Well, if you are maxed out on time, then the choice seems clear. You can offer what you can offer and either they accept it or they don’t. You have to take care of your family and you only have so many hours. You can’t take every opportunity. Maybe this one slides by.
Some of the things you are saying make me question how strong this opportunity is.
out of other “employees” or 75% of volunteers have been there for 3+ years,
What, what? This is a startup that’s been going for 3+ years and they aren’t generating any revenue? How many people are working there? That seems like a very long time. Maybe I’m jaded by my proximity so Silicon Valley, but that seems like a long time to be developing without hitting the market.
is it common for your contact to mention hes flying back and fourth having “board meetings” what is the point of sending that to a potential developer… selling me my own pipe dream?
Yeah, that would make me worry, too. I’ve known too many guys with “big ideas” and lots of flash that like to sweep up talent in their tornado of histrionic enthusiasm. These guys can be quite seductive. And some of these guys go on to do amazing things. But a lot of them just burn out the people around them before they move on to the next batch of dupes. To me, the impression I get is that these people are like the magician waving their silk scarf to dazzle you and distract you. They are pied pipers. Maybe that is a little unfair (I’m sure most of them believe their BS) but I would be wary.
As others have commented, I’d definitely want an agreement. Would you accept a job where they didn’t tell you what the salary is? “Sure, we’ll pay you something. Just start working, we’ll figure it out later.” When you accept a “sweat equity” job, you are accepting equity in exchange for work. You are gambling.

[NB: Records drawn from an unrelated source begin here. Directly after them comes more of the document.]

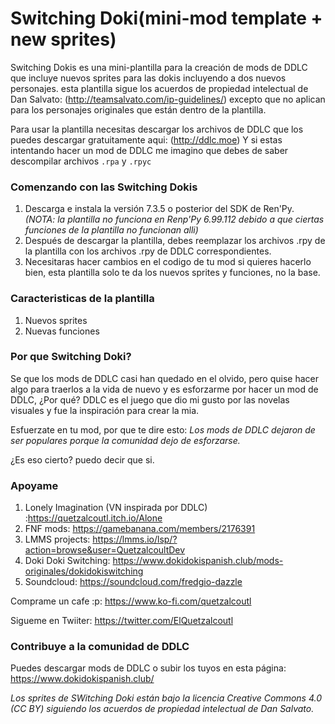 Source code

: # Switching Doki(mini-mod template + new sprites)

Switching Dokis es una mini-plantilla para la creación de mods de DDLC que incluye nuevos sprites para las dokis incluyendo a dos nuevos personajes. esta plantilla sigue los acuerdos de propiedad intelectual de Dan Salvato: (http://teamsalvato.com/ip-guidelines/) excepto que no aplican para los personajes originales que están dentro de la plantilla.

Para usar la plantilla necesitas descargar los archivos de DDLC que los puedes descargar gratuitamente aqui: (http://ddlc.moe)
Y si estas intentando hacer un mod de DDLC me imagino que debes de saber descompilar archivos `.rpa` y `.rpyc`

### Comenzando con las Switching Dokis

1. Descarga e instala la versión 7.3.5 o posterior del SDK de Ren'Py. *(NOTA: la plantilla no funciona en Renp'Py 6.99.112 debido a que ciertas funciones de la plantilla no funcionan alli)*
2. Después de descargar la plantilla, debes reemplazar los archivos .rpy de la plantilla con los archivos .rpy de DDLC correspondientes.
3. Necesitaras hacer cambios en el codigo de tu mod si quieres hacerlo bien, esta plantilla solo te da los nuevos sprites y funciones, no la base.

### Caracteristicas de la plantilla
1. Nuevos sprites
2. Nuevas funciones

### Por que Switching Doki?

Se que los mods de DDLC casi han quedado en el olvido, pero quise hacer algo para traerlos a la vida de nuevo y es esforzarme por hacer un mod de DDLC, ¿Por qué? DDLC es el juego que dio mi gusto por las novelas visuales y fue la inspiración para crear la mia.

Esfuerzate en tu mod, por que te dire esto: *Los mods de DDLC dejaron de ser populares porque la comunidad dejo de esforzarse.*

¿Es eso cierto? puedo decir que si.

### Apoyame

1. Lonely Imagination (VN inspirada por DDLC) :https://quetzalcoutl.itch.io/Alone
2. FNF mods: https://gamebanana.com/members/2176391
3. LMMS projects: https://lmms.io/lsp/?action=browse&user=QuetzalcoultDev
4. Doki Doki Switching: https://www.dokidokispanish.club/mods-originales/dokidokiswitching
5. Soundcloud: https://soundcloud.com/fredgio-dazzle

Comprame un cafe :p: https://www.ko-fi.com/quetzalcoutl

Sigueme en Twiiter: https://twitter.com/ElQuetzalcoutl

### Contribuye a la comunidad de DDLC

Puedes descargar mods de DDLC o subir los tuyos en esta página:
https://www.dokidokispanish.club/


*Los sprites de SWitching Doki están bajo la licencia Creative Commons 4.0 (CC BY) siguiendo los acuerdos de propiedad intelectual de Dan Salvato.*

To put it another way, would you make a bet if you didn’t know what the payoff is? Sure, give us $100 for 1/100 odds. What is the payout? $.01? $1,000,000?

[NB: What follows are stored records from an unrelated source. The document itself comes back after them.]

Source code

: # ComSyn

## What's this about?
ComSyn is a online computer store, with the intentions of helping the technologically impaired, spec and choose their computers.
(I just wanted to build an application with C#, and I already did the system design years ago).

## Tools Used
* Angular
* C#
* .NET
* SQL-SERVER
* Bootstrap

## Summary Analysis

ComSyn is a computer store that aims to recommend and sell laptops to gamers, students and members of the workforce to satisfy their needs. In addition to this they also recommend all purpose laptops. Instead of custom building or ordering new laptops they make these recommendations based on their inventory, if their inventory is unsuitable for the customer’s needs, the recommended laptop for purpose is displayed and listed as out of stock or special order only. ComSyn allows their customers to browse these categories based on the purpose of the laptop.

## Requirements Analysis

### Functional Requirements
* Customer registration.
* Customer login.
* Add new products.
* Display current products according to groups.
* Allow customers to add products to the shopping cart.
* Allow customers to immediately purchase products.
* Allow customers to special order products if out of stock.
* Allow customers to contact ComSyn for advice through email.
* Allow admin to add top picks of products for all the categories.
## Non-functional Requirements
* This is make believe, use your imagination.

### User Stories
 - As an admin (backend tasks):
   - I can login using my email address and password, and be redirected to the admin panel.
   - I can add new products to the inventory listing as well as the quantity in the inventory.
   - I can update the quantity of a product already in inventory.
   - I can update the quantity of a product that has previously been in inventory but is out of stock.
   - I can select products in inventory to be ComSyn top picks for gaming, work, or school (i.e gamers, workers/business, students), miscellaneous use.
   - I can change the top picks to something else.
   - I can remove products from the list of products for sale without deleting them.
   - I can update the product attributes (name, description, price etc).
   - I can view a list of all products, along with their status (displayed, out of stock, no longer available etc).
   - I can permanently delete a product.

That is what you are doing here, you are making a bet with tough odds. But the potential payout is big. But what percentage of that payout will be yours?
I would be very wary of a company that’s been running for 3+ years with no formal equity agreement. They don’t even seem to be able to answer the question. It should have been automatically part of the offer. If it were a regular job, it would not be inappropriate to ask what the salary is before accepting (if the company were incompetent enough not to have included it in the offer) and I don’t think it would be inappropriate for you to ask here. Frankly it seems a little unprofessional them not to have mentioned it.
For example I was recently forming a company with a couple friends. At the first meeting we outlined exactly what was expected from each person, what the areas of responsibilities were, what kind of time commitment was expected of each, and how equity would be divided. This should be automatic.